MANCHESTER - Two aldermen are planning community meetings in September meant to prevent a federal halfway house in their wards.

Meanwhile, Bill Shea has written a letter against the proposed Somerville Street site in his Ward 7, while Frank Guinta of Ward 3 has received more than 100 signatures on a Web site he's set up to oppose a halfway house citywide.

Although the board has twice voted against a 20-bed halfway house for federal prisoners, the decision rests with the U.S. Bureau of Prisons.

And while aldermen are hoping community efforts help block the proposal, the top federal probation officer in New Hampshire said they are not the only factor the Bureau of Prisons will weigh.

"The community meeting is but one part of the process," said chief U.S. Probation Officer Thomas Tarr. "I haven't been to one where the community said, 'Hey, what's taken you so long.'"

No dates have been set for the meetings, which Guinta and Shea, the chairman of the board, are looking into separately.

Nancy Pappas, the director of community relations for one of two nonprofits proposing sites, said despite the initial community opposition, the case can be made for a halfway house.

Community Solutions Inc. is planning to invest $500,000 at 335 Somerville St., and would have at least two employees monitoring those in the program at all times, Pappas said.

"Would you like to go on a little field trip and see the way the buildings look, are maintained - even meet with some of the people here?" said Pappas, whose Windsor, Conn.-based nonprofit runs five halfway houses, including three facilities with federal prisoners. "It's not as scary when you see it up close."

Community Solution's proposal is a switch from an earlier Lowell Street site. Boston-based Community Resources for Justice is looking at 1490-92 Elm St., which is in Guinta's ward.

"They don't want it in Ward 7," said Shea, whose letter of opposition went last week to the Bureau of Prisons. "I'm going to build a community effort against it, and have as many people come out against it as want."

Guinta said his Web site,, had received about 125 responses to an online petition by Friday. Some came from Raymond, Concord or neighboring towns, but 95 percent are residents throughout the city, he said.

The petition will be given to police Chief John Jaskolka and the aldermanic board, Guinta said, and then likely be sent on to the Bureau of Prisons to document the opposition.

Mayor Robert Baines also weighed in with a letter of opposition, last week reminding the Bureau of the aldermen's votes and community outcry -while inviting them to meet with city officials to explain where the proposals stand.

"The citizens of Manchester have many unanswered questions around such a facility and why one needs to be located in Manchester," Baines wrote.

Community fervor has already paid dividends once, when in May a meeting with concerned residents led to Community Resources for Justice dropping a proposal in Pinardville at Edmond Street Terrace.

Tarr said there is a "silent majority" who recognize the value of halfway houses, which allow prisoners to serve the remaining months of their sentences while getting jobs, treatment and savings accounts. He said prisoners will be returning regardless.
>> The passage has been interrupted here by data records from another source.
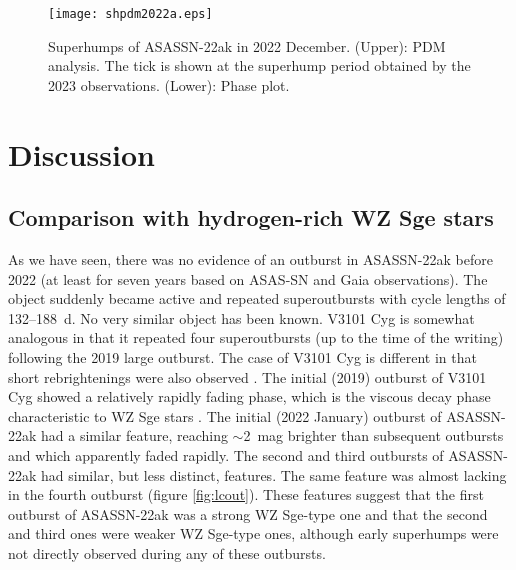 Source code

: \documentclass{article}
\begin{document}
\begin{figure*}
\begin{center}
\texttt{[image: shpdm2022a.eps]}
\caption{
   Superhumps of ASASSN-22ak in 2022 December.
   (Upper): PDM analysis.  The tick is shown at the superhump
   period obtained by the 2023 observations.
   (Lower): Phase plot.
}
\label{fig:shpdm2022a}
\end{center}
\end{figure*}

\section{Discussion}

\subsection{Comparison with hydrogen-rich WZ Sge stars}

   As we have seen, there was no evidence of an outburst
in ASASSN-22ak before 2022 (at least for seven years based on
ASAS-SN and Gaia observations).  The object suddenly became
active and repeated superoutbursts with cycle lengths of
132--188~d.  No very similar object has been known.  V3101 Cyg
is somewhat analogous in that it repeated four superoutbursts
(up to the time of the writing) following the 2019 large
outburst.  The case of V3101 Cyg is different in that short
rebrightenings were also observed \citep{tam20v3101cyg}.
The initial (2019) outburst of V3101 Cyg showed a relatively
rapidly fading phase, which is the viscous decay phase
characteristic to WZ Sge stars \citep{kat15wzsge}.
The initial (2022 January) outburst of ASASSN-22ak had
a similar feature, reaching $\sim$2~mag brighter than
subsequent outbursts and which apparently faded rapidly.
The second and third outbursts of ASASSN-22ak had similar,
but less distinct, features.  The same feature was almost
lacking in the fourth outburst (figure \ref{fig:lcout}).
These features suggest that the first outburst of ASASSN-22ak
was a strong WZ Sge-type one and that the second and third
ones were weaker WZ Sge-type ones,
although early superhumps \citep{kat15wzsge} were not
directly observed during any of these outbursts.
\end{document}
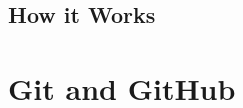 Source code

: \documentclass[10pt,t,xcolor=table]{UWMadBeamer}
\begin{document}
    \subsection{How it Works}
    

\section{Git and GitHub}
\end{document}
"What you have there now are unofficial halfway houses down in the city," Tarr said. "And I know they don't want to hear that: All we're saying is let's do it better."

The new locations are locked in, with a decision likely sometime at the end of the year, Tarr said.
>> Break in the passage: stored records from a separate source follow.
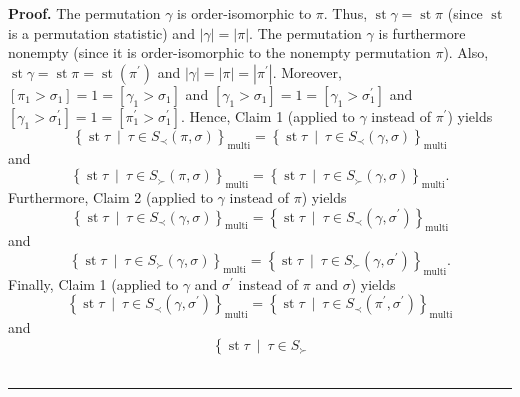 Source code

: \documentclass[numbers=enddot,12pt,final,onecolumn,notitlepage]{scrartcl}%
\theoremstyle{definition}
\newenvironment{proof}[1][Proof]{\noindent\textbf{#1.} }{\ \rule{0.5em}{0.5em}}
\begin{document}
\begin{proof}
The permutation $\gamma$ is order-isomorphic to $\pi$. Thus,
$\operatorname{st} \gamma = \operatorname{st} \pi$ (since $\operatorname{st}$
is a permutation statistic) and
$\left\vert \gamma\right\vert =\left\vert \pi\right\vert $. The permutation
$\gamma$ is furthermore nonempty (since it is order-isomorphic to the nonempty
permutation $\pi$). Also, $\operatorname{st} \gamma
=\operatorname{st} \pi =\operatorname{st}\left(  \pi^{\prime
}\right)  $ and $\left\vert \gamma\right\vert =\left\vert \pi\right\vert
=\left\vert \pi^{\prime}\right\vert $. Moreover, $\left[  \pi_{1}>\sigma
_{1}\right]  =1=\left[  \gamma_{1}>\sigma_{1}\right]  $ and $\left[
\gamma_{1}>\sigma_{1}\right]  =1=\left[  \gamma_{1}>\sigma_{1}^{\prime
}\right]  $ and
$\left[  \gamma_{1}>\sigma^{\prime}_{1}\right]  =1=\left[  \pi
_{1}^{\prime}>\sigma_{1}^{\prime}\right]  $. Hence, Claim 1 (applied to
$\gamma$ instead of $\pi^{\prime}$) yields%
\[
\left\{  \operatorname{st} \tau   \ \mid\ \tau\in S_{\prec
}\left(  \pi,\sigma\right)  \right\}  _{\operatorname*{multi}}=\left\{
\operatorname{st} \tau   \ \mid\ \tau\in S_{\prec}\left(
\gamma,\sigma\right)  \right\}  _{\operatorname*{multi}}%
\]
and%
\begin{equation}
\left\{  \operatorname{st} \tau   \ \mid\ \tau\in S_{\succ
}\left(  \pi,\sigma\right)  \right\}  _{\operatorname*{multi}}=\left\{
\operatorname{st} \tau   \ \mid\ \tau\in S_{\succ}\left(
\gamma,\sigma\right)  \right\}  _{\operatorname*{multi}}.\nonumber
\end{equation}
Furthermore, Claim 2 (applied to $\gamma$ instead of $\pi$) yields%
\[
\left\{  \operatorname{st} \tau   \ \mid\ \tau\in S_{\prec
}\left(  \gamma,\sigma\right)  \right\}  _{\operatorname*{multi}}=\left\{
\operatorname{st} \tau   \ \mid\ \tau\in S_{\prec}\left(
\gamma,\sigma^{\prime}\right)  \right\}  _{\operatorname*{multi}}%
\]
and%
\[
\left\{  \operatorname{st} \tau   \ \mid\ \tau\in S_{\succ
}\left(  \gamma,\sigma\right)  \right\}  _{\operatorname*{multi}}=\left\{
\operatorname{st} \tau   \ \mid\ \tau\in S_{\succ}\left(
\gamma,\sigma^{\prime}\right)  \right\}  _{\operatorname*{multi}}.
\]
Finally, Claim 1 (applied to $\gamma$ and $\sigma^{\prime}$ instead of $\pi$
and $\sigma$) yields%
\[
\left\{  \operatorname{st} \tau   \ \mid\ \tau\in S_{\prec
}\left(  \gamma,\sigma^{\prime}\right)  \right\}  _{\operatorname*{multi}%
}=\left\{  \operatorname{st} \tau   \ \mid\ \tau\in S_{\prec
}\left(  \pi^{\prime},\sigma^{\prime}\right)  \right\}
_{\operatorname*{multi}}%
\]
and%
\begin{equation}
\left\{  \operatorname{st} \tau   \ \mid\ \tau\in S_{\succ
}
\end{equation}
\end{proof}
\end{document}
In the coming months, the Bureau will send representatives to tour the sites and consider their facilities, the neighborhoods they are in and how close they are to transportation and services.

Alderman George Smith, whose Ward 10 includes Edmond Street Terrace, said he doesn't know how far community concern will go citywide, but that it worked in his neighborhood.

"We organized and we got a couple businesses in the area together," Smith said. "After the hearing, I think they thought it was in their best interests just to drop it altogether."

Smith added, "The program is a good program, but nobody wants it in their back yard."

Like Smith, At-large Alderman Dan O'Neil defended the proposal when aldermen first discussed it. O'Neil also said he recognizes residents are opposed.

"I don't think - no matter where they put it in the city - it will get support," O'Neil said. "The city's position is clear."

A halfway house would eventually go before the Zoning Board of Adjustment, O'Neil said, something that alone could prove prohibitive.

"In normal conditions - forget this project - it is very difficult to get a variance," O'Neil said.